Implicit Manifold Learning on Generative Adversarial Networks
This provides theoretical insights into GAN training dynamics, addressing mode collapse and distribution matching for researchers in generative modeling, though it is incremental as it builds on existing divergence analyses.
The paper tackles the problem of understanding how GANs learn data distributions by analyzing the support matching between learned and real data manifolds under different divergence metrics, showing that Jensen-Shannon divergence forces perfect matching while Wasserstein distance does not, and conjecturing that Wasserstein W2^2 may reduce mode collapse.

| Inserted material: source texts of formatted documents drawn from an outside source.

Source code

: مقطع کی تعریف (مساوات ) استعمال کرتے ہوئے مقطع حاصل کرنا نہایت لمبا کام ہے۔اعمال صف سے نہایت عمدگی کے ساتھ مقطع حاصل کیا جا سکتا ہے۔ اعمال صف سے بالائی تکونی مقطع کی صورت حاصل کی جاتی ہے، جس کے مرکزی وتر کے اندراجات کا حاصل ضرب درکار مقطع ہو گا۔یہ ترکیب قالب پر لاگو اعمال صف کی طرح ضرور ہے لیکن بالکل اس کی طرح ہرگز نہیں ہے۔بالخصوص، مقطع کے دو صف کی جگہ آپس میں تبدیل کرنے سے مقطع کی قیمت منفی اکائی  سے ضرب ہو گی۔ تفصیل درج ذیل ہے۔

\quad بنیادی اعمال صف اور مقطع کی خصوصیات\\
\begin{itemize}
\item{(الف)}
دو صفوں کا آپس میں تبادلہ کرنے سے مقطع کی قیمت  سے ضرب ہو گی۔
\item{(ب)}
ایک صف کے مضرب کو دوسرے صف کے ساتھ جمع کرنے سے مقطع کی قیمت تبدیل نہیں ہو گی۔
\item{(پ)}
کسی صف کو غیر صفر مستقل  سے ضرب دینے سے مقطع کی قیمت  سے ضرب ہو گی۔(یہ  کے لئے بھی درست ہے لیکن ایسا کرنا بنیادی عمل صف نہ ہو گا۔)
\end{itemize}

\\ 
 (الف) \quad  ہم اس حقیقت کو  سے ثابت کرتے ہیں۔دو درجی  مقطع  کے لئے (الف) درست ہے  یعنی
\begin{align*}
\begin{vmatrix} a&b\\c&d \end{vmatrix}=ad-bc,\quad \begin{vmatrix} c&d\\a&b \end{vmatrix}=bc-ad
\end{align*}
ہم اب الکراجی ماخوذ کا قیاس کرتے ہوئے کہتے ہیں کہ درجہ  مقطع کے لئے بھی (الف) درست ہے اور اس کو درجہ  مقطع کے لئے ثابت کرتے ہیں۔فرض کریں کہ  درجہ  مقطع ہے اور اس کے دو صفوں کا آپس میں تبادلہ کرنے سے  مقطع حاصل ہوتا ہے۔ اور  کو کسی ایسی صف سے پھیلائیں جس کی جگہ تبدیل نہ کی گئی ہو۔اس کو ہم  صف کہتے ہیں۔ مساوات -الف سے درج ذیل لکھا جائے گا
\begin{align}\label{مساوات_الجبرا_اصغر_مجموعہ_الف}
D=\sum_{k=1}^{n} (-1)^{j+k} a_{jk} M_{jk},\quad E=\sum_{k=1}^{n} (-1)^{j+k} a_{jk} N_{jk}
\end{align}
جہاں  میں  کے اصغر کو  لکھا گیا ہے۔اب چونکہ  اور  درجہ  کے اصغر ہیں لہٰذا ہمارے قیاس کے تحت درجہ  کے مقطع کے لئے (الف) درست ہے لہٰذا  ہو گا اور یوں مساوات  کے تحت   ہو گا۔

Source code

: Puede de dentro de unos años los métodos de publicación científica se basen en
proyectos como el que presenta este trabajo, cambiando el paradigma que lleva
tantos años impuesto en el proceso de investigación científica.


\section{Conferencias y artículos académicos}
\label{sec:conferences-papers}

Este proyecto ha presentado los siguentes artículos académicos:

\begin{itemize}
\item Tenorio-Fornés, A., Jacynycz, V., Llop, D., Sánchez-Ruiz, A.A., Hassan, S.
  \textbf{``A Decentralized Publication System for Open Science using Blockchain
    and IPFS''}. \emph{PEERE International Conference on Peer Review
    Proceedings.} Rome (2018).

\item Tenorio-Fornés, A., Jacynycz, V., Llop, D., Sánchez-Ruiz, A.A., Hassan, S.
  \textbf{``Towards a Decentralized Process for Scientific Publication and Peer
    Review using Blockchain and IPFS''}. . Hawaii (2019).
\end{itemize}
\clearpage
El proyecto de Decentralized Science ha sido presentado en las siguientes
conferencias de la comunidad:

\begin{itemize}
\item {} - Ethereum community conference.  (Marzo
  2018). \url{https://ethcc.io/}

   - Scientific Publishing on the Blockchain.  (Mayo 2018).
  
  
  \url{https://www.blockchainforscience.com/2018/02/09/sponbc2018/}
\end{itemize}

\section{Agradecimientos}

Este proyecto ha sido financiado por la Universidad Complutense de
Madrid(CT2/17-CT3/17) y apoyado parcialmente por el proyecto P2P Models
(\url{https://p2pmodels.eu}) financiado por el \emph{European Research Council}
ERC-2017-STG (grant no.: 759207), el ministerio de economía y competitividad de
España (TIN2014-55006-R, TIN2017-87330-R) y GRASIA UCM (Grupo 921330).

This paper raises an implicit manifold learning perspective in Generative Adversarial Networks (GANs), by studying how the support of the learned distribution, modelled as a submanifold $\mathcal{M}_θ$, perfectly match with $\mathcal{M}_{r}$, the support of the real data distribution. We show that optimizing Jensen-Shannon divergence forces $\mathcal{M}_θ$ to perfectly match with $\mathcal{M}_{r}$, while optimizing Wasserstein distance does not. On the other hand, by comparing the gradients of the Jensen-Shannon divergence and the Wasserstein distances ($W_1$ and $W_2^2$) in their primal forms, we conjecture that Wasserstein $W_2^2$ may enjoy desirable properties such as reduced mode collapse. It is therefore interesting to design new distances that inherit the best from both distances.